# Problem to work on
Please return only the lines from the one holding "váš profilový obrázek)." through the one holding "z jiných míst.", exactly as they appear in the records below, both ends included.

*** Supplied material ***

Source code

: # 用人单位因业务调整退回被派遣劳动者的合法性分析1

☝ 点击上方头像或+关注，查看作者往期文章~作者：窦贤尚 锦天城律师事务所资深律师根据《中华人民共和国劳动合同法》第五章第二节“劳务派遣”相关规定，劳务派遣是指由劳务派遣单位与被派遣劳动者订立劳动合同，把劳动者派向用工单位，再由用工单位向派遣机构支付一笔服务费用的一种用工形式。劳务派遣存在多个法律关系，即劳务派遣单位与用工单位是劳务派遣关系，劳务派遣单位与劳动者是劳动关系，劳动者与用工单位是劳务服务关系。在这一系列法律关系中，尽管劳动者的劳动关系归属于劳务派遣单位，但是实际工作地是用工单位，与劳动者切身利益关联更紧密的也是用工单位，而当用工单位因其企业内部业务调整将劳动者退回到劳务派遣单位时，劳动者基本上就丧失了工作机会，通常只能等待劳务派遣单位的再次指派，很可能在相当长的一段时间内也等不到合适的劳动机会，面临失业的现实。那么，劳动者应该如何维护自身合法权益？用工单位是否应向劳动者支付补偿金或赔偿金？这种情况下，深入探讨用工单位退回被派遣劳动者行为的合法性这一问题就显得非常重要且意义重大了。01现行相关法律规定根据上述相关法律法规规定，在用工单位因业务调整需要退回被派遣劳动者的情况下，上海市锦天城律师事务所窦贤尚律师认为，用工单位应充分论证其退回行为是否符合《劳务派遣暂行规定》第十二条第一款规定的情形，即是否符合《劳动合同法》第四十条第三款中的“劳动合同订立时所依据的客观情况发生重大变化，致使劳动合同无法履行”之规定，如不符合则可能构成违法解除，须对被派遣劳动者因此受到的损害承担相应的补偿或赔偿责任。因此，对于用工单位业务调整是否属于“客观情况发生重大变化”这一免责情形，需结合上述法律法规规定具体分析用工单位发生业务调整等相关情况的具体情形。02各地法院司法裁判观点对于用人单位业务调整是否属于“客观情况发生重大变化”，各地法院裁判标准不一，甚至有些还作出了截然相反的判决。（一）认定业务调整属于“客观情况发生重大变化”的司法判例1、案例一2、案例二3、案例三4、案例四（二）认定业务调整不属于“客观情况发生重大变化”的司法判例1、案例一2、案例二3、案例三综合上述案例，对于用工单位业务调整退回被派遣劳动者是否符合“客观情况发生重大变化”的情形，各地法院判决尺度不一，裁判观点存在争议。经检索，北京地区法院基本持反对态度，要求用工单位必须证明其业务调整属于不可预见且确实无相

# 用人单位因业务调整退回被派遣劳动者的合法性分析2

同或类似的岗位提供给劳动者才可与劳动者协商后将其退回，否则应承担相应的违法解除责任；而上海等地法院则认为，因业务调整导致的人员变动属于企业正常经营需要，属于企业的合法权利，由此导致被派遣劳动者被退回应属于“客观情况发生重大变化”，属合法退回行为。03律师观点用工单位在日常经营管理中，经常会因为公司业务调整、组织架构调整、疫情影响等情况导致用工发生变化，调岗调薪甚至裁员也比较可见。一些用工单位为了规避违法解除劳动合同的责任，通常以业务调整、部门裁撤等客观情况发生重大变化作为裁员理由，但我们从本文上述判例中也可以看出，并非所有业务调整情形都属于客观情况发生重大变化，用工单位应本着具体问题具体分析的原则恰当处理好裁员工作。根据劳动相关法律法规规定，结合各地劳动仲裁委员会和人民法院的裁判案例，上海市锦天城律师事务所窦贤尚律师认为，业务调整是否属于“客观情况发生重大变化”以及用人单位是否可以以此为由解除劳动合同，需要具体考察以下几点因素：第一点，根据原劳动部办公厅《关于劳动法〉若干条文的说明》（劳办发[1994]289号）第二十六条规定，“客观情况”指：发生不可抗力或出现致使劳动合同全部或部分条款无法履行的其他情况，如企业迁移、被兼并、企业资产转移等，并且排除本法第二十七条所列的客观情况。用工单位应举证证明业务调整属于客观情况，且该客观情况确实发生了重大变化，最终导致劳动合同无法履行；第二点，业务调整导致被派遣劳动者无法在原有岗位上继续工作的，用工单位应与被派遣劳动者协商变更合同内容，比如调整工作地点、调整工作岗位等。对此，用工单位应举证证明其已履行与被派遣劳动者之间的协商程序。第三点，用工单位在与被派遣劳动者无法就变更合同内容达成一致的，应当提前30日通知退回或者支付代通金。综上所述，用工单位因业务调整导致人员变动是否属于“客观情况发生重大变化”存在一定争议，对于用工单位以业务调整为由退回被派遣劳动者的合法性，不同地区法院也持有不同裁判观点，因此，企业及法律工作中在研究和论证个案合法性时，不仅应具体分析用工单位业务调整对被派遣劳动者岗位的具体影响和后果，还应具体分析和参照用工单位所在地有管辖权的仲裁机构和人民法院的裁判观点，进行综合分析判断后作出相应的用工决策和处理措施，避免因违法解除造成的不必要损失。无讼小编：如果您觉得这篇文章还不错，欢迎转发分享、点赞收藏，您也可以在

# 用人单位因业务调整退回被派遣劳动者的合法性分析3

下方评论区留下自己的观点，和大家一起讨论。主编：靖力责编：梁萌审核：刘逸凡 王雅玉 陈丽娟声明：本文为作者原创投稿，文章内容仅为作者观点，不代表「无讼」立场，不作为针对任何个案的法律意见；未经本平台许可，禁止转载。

***
*** Supplied material ***

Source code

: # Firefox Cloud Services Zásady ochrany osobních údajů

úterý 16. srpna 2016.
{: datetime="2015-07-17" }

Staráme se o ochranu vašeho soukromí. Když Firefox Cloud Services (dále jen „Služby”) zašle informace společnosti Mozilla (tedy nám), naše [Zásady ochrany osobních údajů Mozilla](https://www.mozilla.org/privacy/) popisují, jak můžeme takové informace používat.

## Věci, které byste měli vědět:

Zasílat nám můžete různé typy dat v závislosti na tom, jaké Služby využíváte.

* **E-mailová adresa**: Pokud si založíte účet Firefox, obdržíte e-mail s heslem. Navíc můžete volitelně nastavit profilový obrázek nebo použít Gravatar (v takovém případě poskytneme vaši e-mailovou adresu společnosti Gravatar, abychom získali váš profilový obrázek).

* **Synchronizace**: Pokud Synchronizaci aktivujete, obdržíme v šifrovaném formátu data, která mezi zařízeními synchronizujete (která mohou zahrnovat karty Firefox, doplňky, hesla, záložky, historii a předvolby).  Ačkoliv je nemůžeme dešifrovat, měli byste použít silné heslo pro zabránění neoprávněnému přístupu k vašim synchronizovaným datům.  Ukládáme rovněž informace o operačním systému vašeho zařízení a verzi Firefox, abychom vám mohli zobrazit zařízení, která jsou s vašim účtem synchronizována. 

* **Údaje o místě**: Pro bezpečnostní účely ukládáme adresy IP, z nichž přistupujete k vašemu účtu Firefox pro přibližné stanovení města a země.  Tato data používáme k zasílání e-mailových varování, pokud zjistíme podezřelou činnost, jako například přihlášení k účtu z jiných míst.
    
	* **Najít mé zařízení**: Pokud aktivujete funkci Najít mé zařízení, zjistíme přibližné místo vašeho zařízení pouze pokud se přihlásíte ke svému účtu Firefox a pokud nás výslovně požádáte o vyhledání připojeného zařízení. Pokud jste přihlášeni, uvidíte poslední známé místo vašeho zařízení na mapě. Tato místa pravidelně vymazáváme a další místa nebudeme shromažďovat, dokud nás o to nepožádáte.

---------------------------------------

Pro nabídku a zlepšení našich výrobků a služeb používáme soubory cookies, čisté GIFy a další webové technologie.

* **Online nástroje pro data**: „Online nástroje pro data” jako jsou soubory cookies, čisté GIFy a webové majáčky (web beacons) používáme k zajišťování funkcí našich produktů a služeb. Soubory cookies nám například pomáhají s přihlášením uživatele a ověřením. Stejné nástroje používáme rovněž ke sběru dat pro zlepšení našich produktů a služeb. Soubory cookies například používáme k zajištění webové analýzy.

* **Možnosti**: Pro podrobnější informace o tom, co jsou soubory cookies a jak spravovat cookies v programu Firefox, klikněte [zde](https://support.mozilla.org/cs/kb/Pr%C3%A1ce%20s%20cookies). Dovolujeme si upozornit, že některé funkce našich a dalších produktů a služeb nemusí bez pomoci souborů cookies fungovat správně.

***

# Answer box
* **E-mailová adresa**: Pokud si založíte účet Firefox, obdržíte e-mail s heslem. Navíc můžete volitelně nastavit profilový obrázek nebo použít Gravatar (v takovém případě poskytneme vaši e-mailovou adresu společnosti Gravatar, abychom získali váš profilový obrázek).

* **Synchronizace**: Pokud Synchronizaci aktivujete, obdržíme v šifrovaném formátu data, která mezi zařízeními synchronizujete (která mohou zahrnovat karty Firefox, doplňky, hesla, záložky, historii a předvolby).  Ačkoliv je nemůžeme dešifrovat, měli byste použít silné heslo pro zabránění neoprávněnému přístupu k vašim synchronizovaným datům.  Ukládáme rovněž informace o operačním systému vašeho zařízení a verzi Firefox, abychom vám mohli zobrazit zařízení, která jsou s vašim účtem synchronizována. 

* **Údaje o místě**: Pro bezpečnostní účely ukládáme adresy IP, z nichž přistupujete k vašemu účtu Firefox pro přibližné stanovení města a země.  Tato data používáme k zasílání e-mailových varování, pokud zjistíme podezřelou činnost, jako například přihlášení k účtu z jiných míst.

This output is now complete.